Whispers of the shaman - Get Lost
A first person travel piece for Get Lost about Shamanism on Olkhon Island, which floats on Lake Baikal in Siberia. The island has a curious, forgotten atmosphere which is the result of both its isolation and the strange myths which surround it. Get a sense of it from the excerpts below. Photographs by Billy Bolton.

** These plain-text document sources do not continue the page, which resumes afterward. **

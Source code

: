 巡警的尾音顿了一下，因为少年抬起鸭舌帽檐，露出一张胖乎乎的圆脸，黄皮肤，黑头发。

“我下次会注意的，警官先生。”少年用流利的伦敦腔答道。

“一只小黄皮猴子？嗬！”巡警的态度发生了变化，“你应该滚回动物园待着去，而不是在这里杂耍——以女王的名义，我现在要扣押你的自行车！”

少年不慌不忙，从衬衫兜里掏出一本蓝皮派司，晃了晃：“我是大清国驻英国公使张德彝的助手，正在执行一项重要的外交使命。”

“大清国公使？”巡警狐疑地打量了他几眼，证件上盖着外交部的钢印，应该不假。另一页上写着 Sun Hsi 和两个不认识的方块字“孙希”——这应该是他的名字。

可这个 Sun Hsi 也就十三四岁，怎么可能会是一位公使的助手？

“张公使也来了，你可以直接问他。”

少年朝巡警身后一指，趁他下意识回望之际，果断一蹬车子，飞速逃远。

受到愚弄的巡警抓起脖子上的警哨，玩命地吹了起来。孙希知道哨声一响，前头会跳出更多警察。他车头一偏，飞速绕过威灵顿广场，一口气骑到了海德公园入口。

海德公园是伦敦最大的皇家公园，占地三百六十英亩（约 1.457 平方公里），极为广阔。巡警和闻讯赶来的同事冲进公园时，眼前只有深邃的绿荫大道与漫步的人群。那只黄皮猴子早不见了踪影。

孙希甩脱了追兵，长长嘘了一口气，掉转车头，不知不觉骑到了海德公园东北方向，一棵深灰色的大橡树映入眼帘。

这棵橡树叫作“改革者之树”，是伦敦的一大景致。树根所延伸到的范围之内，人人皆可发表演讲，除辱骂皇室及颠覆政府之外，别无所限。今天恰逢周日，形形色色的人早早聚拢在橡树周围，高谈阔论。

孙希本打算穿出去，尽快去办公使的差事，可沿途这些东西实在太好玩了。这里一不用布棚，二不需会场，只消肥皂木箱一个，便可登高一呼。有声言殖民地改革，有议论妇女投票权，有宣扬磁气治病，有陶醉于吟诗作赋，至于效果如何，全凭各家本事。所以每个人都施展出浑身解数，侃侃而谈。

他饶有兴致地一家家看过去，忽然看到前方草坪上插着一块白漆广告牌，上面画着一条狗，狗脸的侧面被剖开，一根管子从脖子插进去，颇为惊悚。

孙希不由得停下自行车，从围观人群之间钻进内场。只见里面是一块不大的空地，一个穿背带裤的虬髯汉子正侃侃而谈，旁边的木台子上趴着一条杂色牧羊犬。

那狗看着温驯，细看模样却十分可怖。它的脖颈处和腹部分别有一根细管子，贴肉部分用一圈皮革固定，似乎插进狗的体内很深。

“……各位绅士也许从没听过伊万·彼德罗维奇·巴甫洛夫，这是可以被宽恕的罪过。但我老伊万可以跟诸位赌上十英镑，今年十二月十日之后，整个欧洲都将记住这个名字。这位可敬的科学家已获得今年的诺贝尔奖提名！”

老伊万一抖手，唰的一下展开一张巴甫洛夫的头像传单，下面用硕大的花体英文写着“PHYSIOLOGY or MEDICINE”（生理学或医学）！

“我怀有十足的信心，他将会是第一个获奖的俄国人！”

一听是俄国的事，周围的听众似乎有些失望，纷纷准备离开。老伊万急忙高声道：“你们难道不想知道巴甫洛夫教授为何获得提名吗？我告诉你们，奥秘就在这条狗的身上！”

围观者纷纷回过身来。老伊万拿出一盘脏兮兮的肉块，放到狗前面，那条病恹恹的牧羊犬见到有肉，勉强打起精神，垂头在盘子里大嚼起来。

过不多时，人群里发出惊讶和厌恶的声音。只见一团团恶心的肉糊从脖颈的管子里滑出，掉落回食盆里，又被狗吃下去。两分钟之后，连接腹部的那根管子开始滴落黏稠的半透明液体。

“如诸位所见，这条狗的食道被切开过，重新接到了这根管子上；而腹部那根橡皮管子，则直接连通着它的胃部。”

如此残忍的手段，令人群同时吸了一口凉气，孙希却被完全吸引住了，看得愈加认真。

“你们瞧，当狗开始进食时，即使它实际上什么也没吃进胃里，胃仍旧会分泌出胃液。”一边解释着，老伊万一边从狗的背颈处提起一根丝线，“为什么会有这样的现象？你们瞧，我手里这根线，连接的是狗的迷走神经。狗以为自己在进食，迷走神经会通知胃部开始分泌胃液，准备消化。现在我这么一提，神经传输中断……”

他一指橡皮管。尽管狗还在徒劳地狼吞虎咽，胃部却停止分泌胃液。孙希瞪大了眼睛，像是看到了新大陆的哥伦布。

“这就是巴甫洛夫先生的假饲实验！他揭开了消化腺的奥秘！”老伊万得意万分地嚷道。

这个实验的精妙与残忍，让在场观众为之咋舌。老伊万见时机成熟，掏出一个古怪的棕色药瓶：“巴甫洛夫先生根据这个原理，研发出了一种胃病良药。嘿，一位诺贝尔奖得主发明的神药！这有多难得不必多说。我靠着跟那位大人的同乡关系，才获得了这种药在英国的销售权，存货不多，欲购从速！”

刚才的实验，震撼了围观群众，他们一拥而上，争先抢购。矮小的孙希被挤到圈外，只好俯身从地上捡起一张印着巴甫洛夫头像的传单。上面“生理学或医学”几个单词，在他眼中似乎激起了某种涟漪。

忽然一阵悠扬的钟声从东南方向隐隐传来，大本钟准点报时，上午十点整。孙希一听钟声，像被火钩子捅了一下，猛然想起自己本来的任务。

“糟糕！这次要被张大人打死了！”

'It's on the sort of night which used to be called a pea-souper, when the fog is as thick as the head on a Guinness and the air inside feels as damp as it does out, that we meet our first shaman.'
'On our first night, Khuzir feels like a ghost town. Clouds of dust blow through the streets, occasionally parting to reveal dark haired, four legged creatures creeping stealthily from shadow to shadow. We have to remind ourselves that Olkhon is one of the few places in Siberia without any wolves.'
'The people are mostly Buryat, a sub section of the northern Mongols, who have suffered persecution from Russia, China and Mongolia. Victims who'd been robbed of their homes fled to Olkhon, and it's their high cheek boned descendants we see today, fishing the Great Lake and tending the place that gave them protection.'
'Baikal's 27 islands are home to so many endemic creatures they have been nicknamed the Galapagos of Russia. Olkhon voles scuttle over the Pribaikal steppe, Golomyanka fish whose bodies are around 35% oil, gleam below the ice and golden zharky flowers blow in the breeze.'
'Half way through the day he stops on a little beach to cook us omul fish stew over an open fire. Omul is Baikal's biggest export, and its flaky white flesh matches perfectly with dill and fluffy boiled potatoes. As we sip tea strong enough for an Olkhon vole to scurry across, he points out a herd of wild horses led by a grey stallion on their way to the shore to drink.